Once the line containing "[npm_img]: https://img.shields.io/npm/v/redux-saga-takex.svg" is found, please set it down along with each following line, exactly, to the end of the material.

START THE DATA

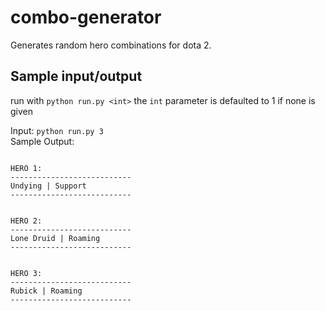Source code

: # combo-generator
Generates random hero combinations for dota 2.

## Sample input/output
run with `python run.py <int>` the `int` parameter is defaulted to 1 if none is given

Input: `python run.py 3`  
Sample Output:
```

HERO 1:
---------------------------
Undying | Support
---------------------------


HERO 2:
---------------------------
Lone Druid | Roaming
---------------------------


HERO 3:
---------------------------
Rubick | Roaming
---------------------------

```
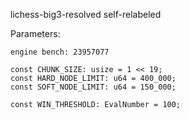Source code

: lichess-big3-resolved self-relabeled

Parameters:

```
engine bench: 23957077

const CHUNK_SIZE: usize = 1 << 19;
const HARD_NODE_LIMIT: u64 = 400_000;
const SOFT_NODE_LIMIT: u64 = 150_000;

const WIN_THRESHOLD: EvalNumber = 100;
```
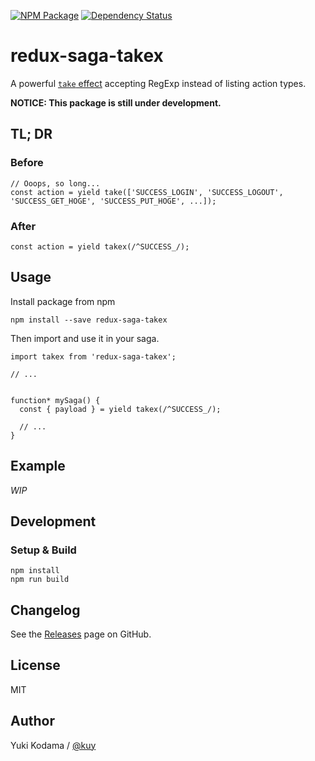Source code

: [![NPM Package][npm_img]][npm_site]
[![Dependency Status][david_img]][david_site]

# redux-saga-takex

A powerful [`take` effect](https://yelouafi.github.io/redux-saga/docs/api/index.html#takepattern) accepting RegExp instead of listing action types.

**NOTICE: This package is still under development.**

## TL; DR

### Before

```
// Ooops, so long...
const action = yield take(['SUCCESS_LOGIN', 'SUCCESS_LOGOUT', 'SUCCESS_GET_HOGE', 'SUCCESS_PUT_HOGE', ...]);
```

### After

```
const action = yield takex(/^SUCCESS_/);
```


## Usage

Install package from npm

```
npm install --save redux-saga-takex
```

Then import and use it in your saga.

```
import takex from 'redux-saga-takex';

// ...


function* mySaga() {
  const { payload } = yield takex(/^SUCCESS_/);

  // ...
}
```


## Example

*WIP*


## Development

### Setup & Build

```
npm install
npm run build
```


## Changelog

See the [Releases](https://github.com/kuy/redux-saga-takex/releases) page on GitHub.


## License

MIT


## Author

Yuki Kodama / [@kuy](https://twitter.com/kuy)

[npm_img]: https://img.shields.io/npm/v/redux-saga-takex.svg
[npm_site]: https://www.npmjs.org/package/redux-saga-takex
[david_img]: https://img.shields.io/david/kuy/redux-saga-takex.svg
[david_site]: https://david-dm.org/kuy/redux-saga-takex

END THE DATA

SOLUTION TO THE EXERCISE
[npm_img]: https://img.shields.io/npm/v/redux-saga-takex.svg
[npm_site]: https://www.npmjs.org/package/redux-saga-takex
[david_img]: https://img.shields.io/david/kuy/redux-saga-takex.svg
[david_site]: https://david-dm.org/kuy/redux-saga-takex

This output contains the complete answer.